Sono la madre e il patrigno, una 51enne e un 48enne, di uno dei due giovani arrestati a Viterbo il primo marzo 2016 dopo un colpo in una villa di strada Mezzogrosso, in località Pian di Tortora, sulla Cassia sud. Il figlio, per non farsi riconoscere, aveva coperto il volto con una maschera da tartaruga Ninja.
In azione sono entrati in quattro, tre dentro e uno a fare da palo su una vettura, insospettendo un passante, che ha chiamato il 112.

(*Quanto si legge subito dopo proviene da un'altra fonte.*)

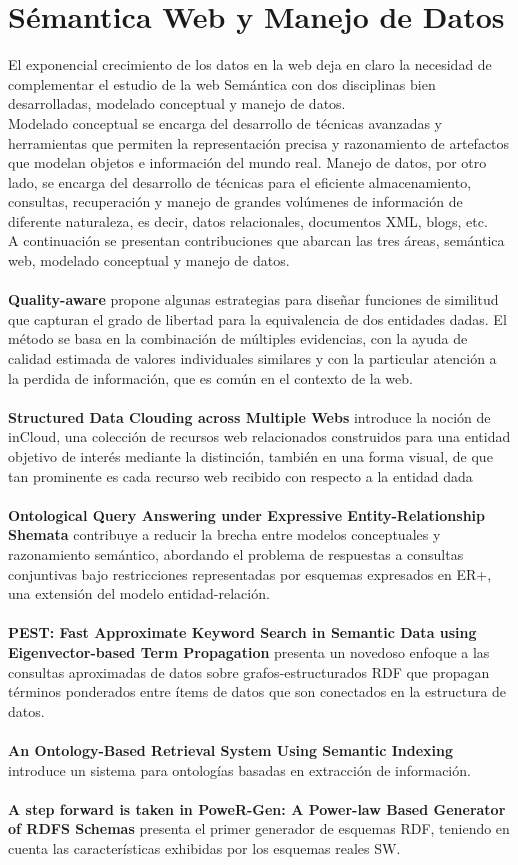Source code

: \documentclass[10pt,a4paper]{article}
\begin{document}
\section{Sémantica Web y Manejo de Datos}
El exponencial crecimiento de los datos en la web deja en claro la necesidad de complementar el estudio de la web Semántica con dos disciplinas bien desarrolladas, modelado conceptual y manejo de datos. 
\\
Modelado conceptual se encarga del desarrollo de técnicas avanzadas y herramientas que permiten la representación precisa y razonamiento de artefactos que modelan objetos e información del mundo real. Manejo de datos, por otro lado, se encarga del desarrollo de técnicas para el eficiente almacenamiento, consultas, recuperación y manejo de grandes volúmenes de información de diferente naturaleza, es decir, datos relacionales, documentos XML, blogs, etc.
\\
A continuación se presentan contribuciones que abarcan las tres áreas, semántica web, modelado conceptual y manejo de datos.
\\\\
\textbf{Quality-aware} propone algunas estrategias para diseñar funciones de similitud que capturan el grado de libertad para la equivalencia de dos entidades dadas. El método se basa en la combinación de múltiples evidencias, con la ayuda de calidad estimada de valores individuales similares y con la particular atención a la perdida de información, que es común en el contexto de la web. 
\\\\
\textbf{Structured Data Clouding across Multiple Webs} introduce la noción de inCloud, una colección de recursos web relacionados construidos para una entidad objetivo de interés mediante la distinción, también en una forma visual, de que tan prominente es cada recurso web recibido con respecto a la entidad dada
\\\\
\textbf{Ontological Query Answering under Expressive Entity-Relationship Shemata} contribuye a reducir la brecha entre modelos conceptuales y razonamiento semántico, abordando el problema de respuestas a consultas conjuntivas bajo restricciones representadas por esquemas expresados en ER+, una extensión del modelo entidad-relación.
\\\\
\textbf{PEST: Fast Approximate Keyword Search in Semantic Data using Eigenvector-based Term Propagation} presenta un novedoso enfoque a las consultas aproximadas de datos sobre grafos-estructurados RDF que propagan términos ponderados entre ítems de datos que son conectados en la estructura de datos.
\\\\
\textbf{An Ontology-Based Retrieval System Using Semantic Indexing} introduce un sistema para ontologías basadas en extracción de información.
\\\\
\textbf{A step forward is taken in PoweR-Gen: A Power-law Based Generator of RDFS Schemas} presenta el primer generador de esquemas RDF, teniendo en cuenta las características exhibidas por los esquemas reales SW.
\end{document}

Con i due giovani, un 26enne falisco e un 27enne viterbese, entrambi pluripregiudicati, secondo l’accusa, ci sarebbero stati la madre e il patrigno del 27enne, che avrebbero fatto in tempo a dileguarsi, mentre la coppia di giovani è stata bloccata in via Solieri, al Salamaro.
Nel portabagagli, i carabinieri hanno trovato una maschera da tartaruga ninja, usata per travisare il volto durante il colpo, e arnesi da scasso.
L’uomo e la donna, difesi dall’avvocato Samuele De Santis, compariranno questa mattina davanti al giudice Giovanni Pintimalli, dopo il decreto di citazione diretta firmato dal sostituto procuratore Paola Conti. Parte offesa, la vittima del furto in abitazione, che potrà costituirsi parte civile per il risarcimento dei danni.
Il 26enne e il 27enne sono stati condannati per direttissima dal giudice Rita Cialoni il 18 marzo di due anni fa, rispettivamente a quattro e otto mesi di reclusione. Per i genitori il processo comincia ora.